November 29, 2008

Memento mori

The disposition of effects can give rise to all manner of dilemmas.

We received a hundred-year-old tombstone along with a collection of documents. While we do want the documents, we are not interested in the tombstone — there is no information about its background (we were told that someone found it while gardening, and we do not know the date or the address where it was found), and the name does not show up in city directories for the relevant dates, so we have no knowledge of the person. It does not fit with our collecting policy and is also very heavy — in short, we don’t want it. The question is: how does one go about properly deaccessioning a tombstone? Does anyone have any suggestions for what type of facility might be interested in a tombstone with just a name, a date, and a general location for its unearthing? If no one wants it, what is the right way to divest oneself of an unwanted tombstone?

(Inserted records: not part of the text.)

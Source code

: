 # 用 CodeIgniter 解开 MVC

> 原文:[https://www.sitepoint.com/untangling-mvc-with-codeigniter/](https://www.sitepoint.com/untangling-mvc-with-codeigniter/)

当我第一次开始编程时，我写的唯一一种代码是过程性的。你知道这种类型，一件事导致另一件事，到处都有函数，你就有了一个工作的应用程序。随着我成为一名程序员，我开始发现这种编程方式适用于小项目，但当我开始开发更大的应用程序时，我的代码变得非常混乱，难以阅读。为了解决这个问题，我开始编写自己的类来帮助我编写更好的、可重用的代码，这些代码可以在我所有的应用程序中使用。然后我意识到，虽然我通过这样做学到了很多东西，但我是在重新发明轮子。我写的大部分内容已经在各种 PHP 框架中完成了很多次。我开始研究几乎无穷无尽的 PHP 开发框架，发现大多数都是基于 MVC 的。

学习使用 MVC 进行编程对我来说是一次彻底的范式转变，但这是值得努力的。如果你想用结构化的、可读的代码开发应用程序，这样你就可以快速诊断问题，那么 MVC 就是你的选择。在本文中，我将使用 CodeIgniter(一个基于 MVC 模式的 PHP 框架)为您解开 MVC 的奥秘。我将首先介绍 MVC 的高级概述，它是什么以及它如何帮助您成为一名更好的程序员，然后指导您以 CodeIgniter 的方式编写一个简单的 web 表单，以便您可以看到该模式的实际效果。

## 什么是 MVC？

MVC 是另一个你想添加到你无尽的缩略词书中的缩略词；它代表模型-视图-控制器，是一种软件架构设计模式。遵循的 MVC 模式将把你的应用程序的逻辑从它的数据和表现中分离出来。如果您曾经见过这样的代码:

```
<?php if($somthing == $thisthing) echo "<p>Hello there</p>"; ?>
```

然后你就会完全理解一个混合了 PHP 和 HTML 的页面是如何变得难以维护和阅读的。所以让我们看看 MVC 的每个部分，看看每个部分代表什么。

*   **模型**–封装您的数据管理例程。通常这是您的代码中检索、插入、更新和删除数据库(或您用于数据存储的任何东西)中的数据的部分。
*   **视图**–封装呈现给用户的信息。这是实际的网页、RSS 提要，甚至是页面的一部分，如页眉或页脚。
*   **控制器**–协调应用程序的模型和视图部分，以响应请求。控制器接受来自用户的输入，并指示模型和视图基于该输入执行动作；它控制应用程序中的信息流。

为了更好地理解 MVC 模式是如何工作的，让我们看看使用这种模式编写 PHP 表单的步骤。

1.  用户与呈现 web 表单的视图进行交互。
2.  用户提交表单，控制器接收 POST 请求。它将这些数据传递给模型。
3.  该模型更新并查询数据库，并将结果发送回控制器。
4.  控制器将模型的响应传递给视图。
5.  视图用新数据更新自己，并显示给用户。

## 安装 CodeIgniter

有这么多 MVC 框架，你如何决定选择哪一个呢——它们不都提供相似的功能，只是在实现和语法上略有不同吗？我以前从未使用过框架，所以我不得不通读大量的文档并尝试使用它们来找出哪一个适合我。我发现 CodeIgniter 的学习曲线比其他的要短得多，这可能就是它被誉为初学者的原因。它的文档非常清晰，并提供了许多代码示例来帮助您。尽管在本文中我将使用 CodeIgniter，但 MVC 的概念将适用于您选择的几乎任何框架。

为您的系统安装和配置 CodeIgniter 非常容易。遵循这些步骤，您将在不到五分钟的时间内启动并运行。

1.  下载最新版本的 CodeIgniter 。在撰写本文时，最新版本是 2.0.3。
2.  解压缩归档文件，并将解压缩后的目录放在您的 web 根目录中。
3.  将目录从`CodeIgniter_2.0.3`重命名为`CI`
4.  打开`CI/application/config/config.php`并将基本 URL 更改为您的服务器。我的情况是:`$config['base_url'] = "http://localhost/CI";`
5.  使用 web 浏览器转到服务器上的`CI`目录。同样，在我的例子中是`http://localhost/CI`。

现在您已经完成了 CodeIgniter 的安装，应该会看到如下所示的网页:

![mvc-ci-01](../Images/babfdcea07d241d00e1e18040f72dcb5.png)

(Posted to the Archives and Archivists List.)

comments

  1. Mike Dresser on November 29th, 2008 at 1:16 pm

    Seems like a good candidate for the library book sale. That thing would nicely prop up a pile of Reader’s Digest Condensed Books.

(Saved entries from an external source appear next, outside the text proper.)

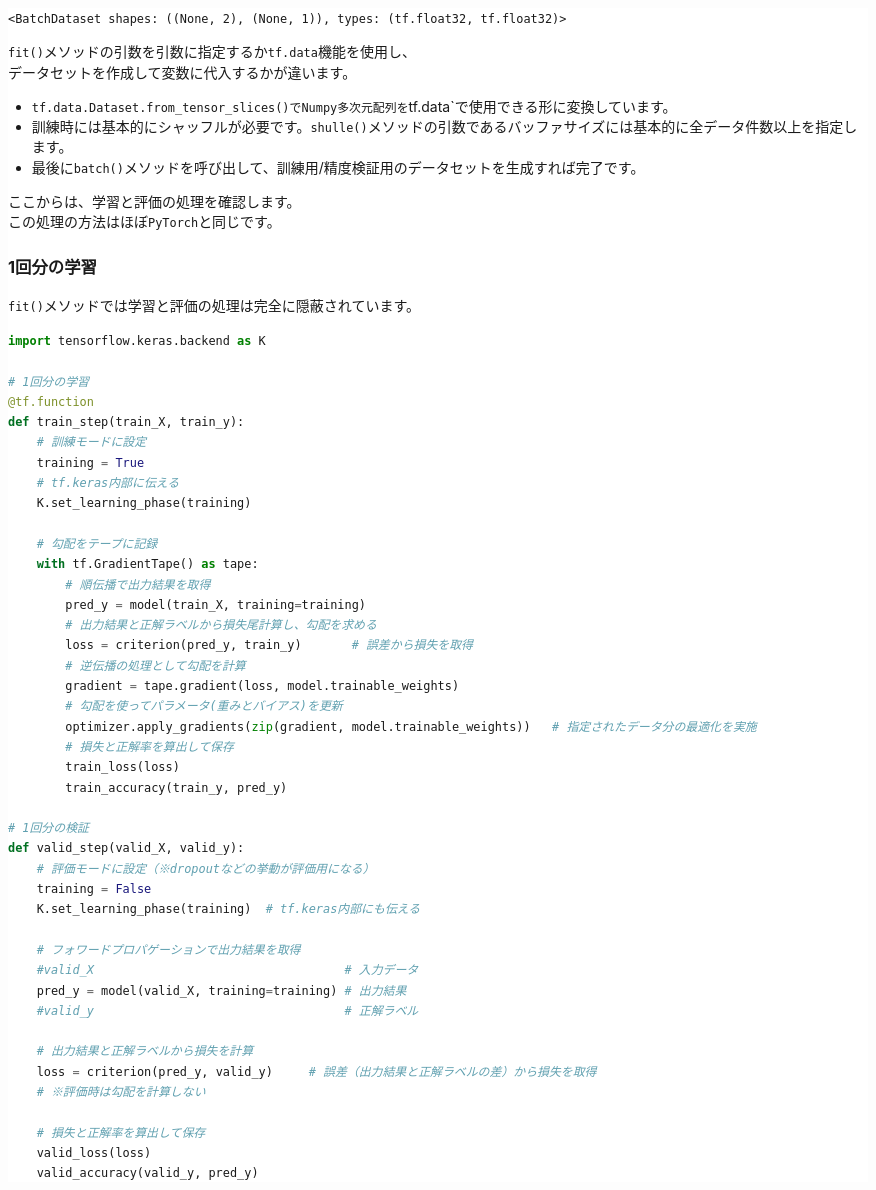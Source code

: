     <BatchDataset shapes: ((None, 2), (None, 1)), types: (tf.float32, tf.float32)>
    

`fit()`メソッドの引数を引数に指定するか`tf.data`機能を使用し、<br>データセットを作成して変数に代入するかが違います。

- `tf.data.Dataset.from_tensor_slices()でNumpy多次元配列を`tf.data`で使用できる形に変換しています。
- 訓練時には基本的にシャッフルが必要です。`shulle()`メソッドの引数であるバッファサイズには基本的に全データ件数以上を指定します。
- 最後に`batch()`メソッドを呼び出して、訓練用/精度検証用のデータセットを生成すれば完了です。

ここからは、学習と評価の処理を確認します。<br>この処理の方法はほぼ`PyTorch`と同じです。

### 1回分の学習

`fit()`メソッドでは学習と評価の処理は完全に隠蔽されています。


```python
import tensorflow.keras.backend as K

# 1回分の学習
@tf.function
def train_step(train_X, train_y):
    # 訓練モードに設定
    training = True
    # tf.keras内部に伝える
    K.set_learning_phase(training)

    # 勾配をテープに記録
    with tf.GradientTape() as tape:
        # 順伝播で出力結果を取得
        pred_y = model(train_X, training=training)
        # 出力結果と正解ラベルから損失尾計算し、勾配を求める
        loss = criterion(pred_y, train_y)       # 誤差から損失を取得
        # 逆伝播の処理として勾配を計算
        gradient = tape.gradient(loss, model.trainable_weights)
        # 勾配を使ってパラメータ(重みとバイアス)を更新
        optimizer.apply_gradients(zip(gradient, model.trainable_weights))   # 指定されたデータ分の最適化を実施
        # 損失と正解率を算出して保存
        train_loss(loss)
        train_accuracy(train_y, pred_y)

# 1回分の検証
def valid_step(valid_X, valid_y):
    # 評価モードに設定（※dropoutなどの挙動が評価用になる）
    training = False
    K.set_learning_phase(training)  # tf.keras内部にも伝える

    # フォワードプロパゲーションで出力結果を取得
    #valid_X                                   # 入力データ
    pred_y = model(valid_X, training=training) # 出力結果
    #valid_y                                   # 正解ラベル

    # 出力結果と正解ラベルから損失を計算
    loss = criterion(pred_y, valid_y)     # 誤差（出力結果と正解ラベルの差）から損失を取得
    # ※評価時は勾配を計算しない

    # 損失と正解率を算出して保存
    valid_loss(loss)
    valid_accuracy(valid_y, pred_y)

```
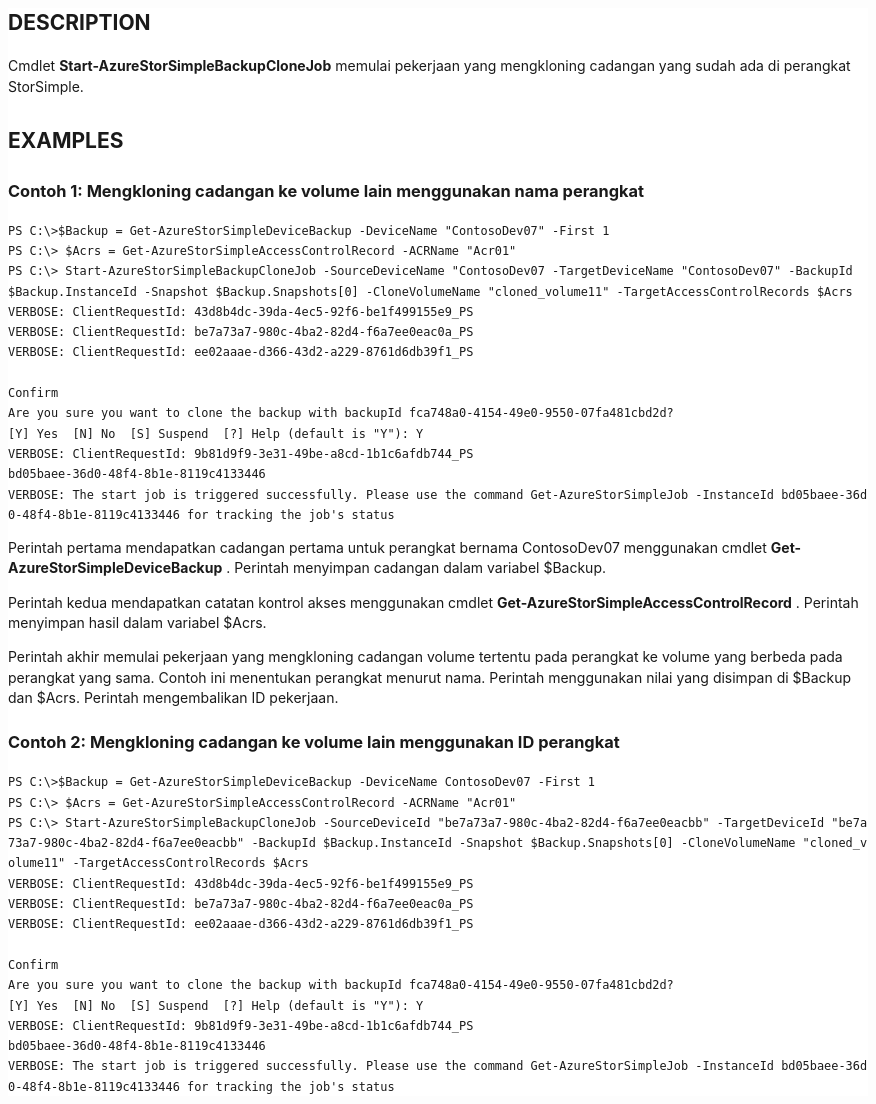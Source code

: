 ## DESCRIPTION
Cmdlet **Start-AzureStorSimpleBackupCloneJob** memulai pekerjaan yang mengkloning cadangan yang sudah ada di perangkat StorSimple.

## EXAMPLES

### Contoh 1: Mengkloning cadangan ke volume lain menggunakan nama perangkat
```
PS C:\>$Backup = Get-AzureStorSimpleDeviceBackup -DeviceName "ContosoDev07" -First 1
PS C:\> $Acrs = Get-AzureStorSimpleAccessControlRecord -ACRName "Acr01"
PS C:\> Start-AzureStorSimpleBackupCloneJob -SourceDeviceName "ContosoDev07 -TargetDeviceName "ContosoDev07" -BackupId $Backup.InstanceId -Snapshot $Backup.Snapshots[0] -CloneVolumeName "cloned_volume11" -TargetAccessControlRecords $Acrs
VERBOSE: ClientRequestId: 43d8b4dc-39da-4ec5-92f6-be1f499155e9_PS
VERBOSE: ClientRequestId: be7a73a7-980c-4ba2-82d4-f6a7ee0eac0a_PS
VERBOSE: ClientRequestId: ee02aaae-d366-43d2-a229-8761d6db39f1_PS

Confirm
Are you sure you want to clone the backup with backupId fca748a0-4154-49e0-9550-07fa481cbd2d? 
[Y] Yes  [N] No  [S] Suspend  [?] Help (default is "Y"): Y
VERBOSE: ClientRequestId: 9b81d9f9-3e31-49be-a8cd-1b1c6afdb744_PS
bd05baee-36d0-48f4-8b1e-8119c4133446
VERBOSE: The start job is triggered successfully. Please use the command Get-AzureStorSimpleJob -InstanceId bd05baee-36d0-48f4-8b1e-8119c4133446 for tracking the job's status
```

Perintah pertama mendapatkan cadangan pertama untuk perangkat bernama ContosoDev07 menggunakan cmdlet **Get-AzureStorSimpleDeviceBackup** .
Perintah menyimpan cadangan dalam variabel $Backup.

Perintah kedua mendapatkan catatan kontrol akses menggunakan cmdlet **Get-AzureStorSimpleAccessControlRecord** .
Perintah menyimpan hasil dalam variabel $Acrs.

Perintah akhir memulai pekerjaan yang mengkloning cadangan volume tertentu pada perangkat ke volume yang berbeda pada perangkat yang sama.
Contoh ini menentukan perangkat menurut nama.
Perintah menggunakan nilai yang disimpan di $Backup dan $Acrs.
Perintah mengembalikan ID pekerjaan.

### Contoh 2: Mengkloning cadangan ke volume lain menggunakan ID perangkat
```
PS C:\>$Backup = Get-AzureStorSimpleDeviceBackup -DeviceName ContosoDev07 -First 1
PS C:\> $Acrs = Get-AzureStorSimpleAccessControlRecord -ACRName "Acr01"
PS C:\> Start-AzureStorSimpleBackupCloneJob -SourceDeviceId "be7a73a7-980c-4ba2-82d4-f6a7ee0eacbb" -TargetDeviceId "be7a73a7-980c-4ba2-82d4-f6a7ee0eacbb" -BackupId $Backup.InstanceId -Snapshot $Backup.Snapshots[0] -CloneVolumeName "cloned_volume11" -TargetAccessControlRecords $Acrs
VERBOSE: ClientRequestId: 43d8b4dc-39da-4ec5-92f6-be1f499155e9_PS
VERBOSE: ClientRequestId: be7a73a7-980c-4ba2-82d4-f6a7ee0eac0a_PS
VERBOSE: ClientRequestId: ee02aaae-d366-43d2-a229-8761d6db39f1_PS

Confirm
Are you sure you want to clone the backup with backupId fca748a0-4154-49e0-9550-07fa481cbd2d? 
[Y] Yes  [N] No  [S] Suspend  [?] Help (default is "Y"): Y
VERBOSE: ClientRequestId: 9b81d9f9-3e31-49be-a8cd-1b1c6afdb744_PS
bd05baee-36d0-48f4-8b1e-8119c4133446
VERBOSE: The start job is triggered successfully. Please use the command Get-AzureStorSimpleJob -InstanceId bd05baee-36d0-48f4-8b1e-8119c4133446 for tracking the job's status
```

  2. Sheila Ryan on November 29th, 2008 at 2:14 pm

    Mike, you got a tombstone hand and a graveyard mind. Or do I mean a graveyard hand and a tombstone mind?

    Well, in any event: yes, the library book sale.

  3. Cooper Renner on November 29th, 2008 at 6:54 pm

    I’m thinking it’s the first accession for a North American version of Ian Hamilton Finlay’s Little Sparta. Find the place for the garden and shape a portion of it around the tombstone, making a ‘poem’ of it. And we’re off!

  4. Sheila Ryan on November 29th, 2008 at 7:09 pm

    Renner, that is brilliant.

  5. Michael Smith on November 29th, 2008 at 7:55 pm

    If I found a tombstone in my garden, I’d assume there would be human remains to go with it…what happened to the dead person?

  6. Sheila Ryan on November 29th, 2008 at 7:58 pm

    “Someone” . . . “found it” . . . “while gardening” — that alone aroused my suspicions.

  7. Phil Bebbington on November 30th, 2008 at 4:52 pm

    I’m surprised they even asked what to do with it! I would have just popped it in the car and used it in the garden! Well, used is probably a bad expression, that would imply I had a body with no headstone, placed perhaps.

    I was given a human skull as a child by an uncle who was digging up a graveyard – I was at that age, I was so excited as he gave it to me but no sooner had he left I started getting very jittery about having it……anyway…..I disposed of it, I’ll say no more. For now.

  8. Sheila Ryan on November 30th, 2008 at 5:12 pm

    Tease.

  9. Phil Bebbington on November 30th, 2008 at 5:14 pm

    not teasing – slightly ashamed actually!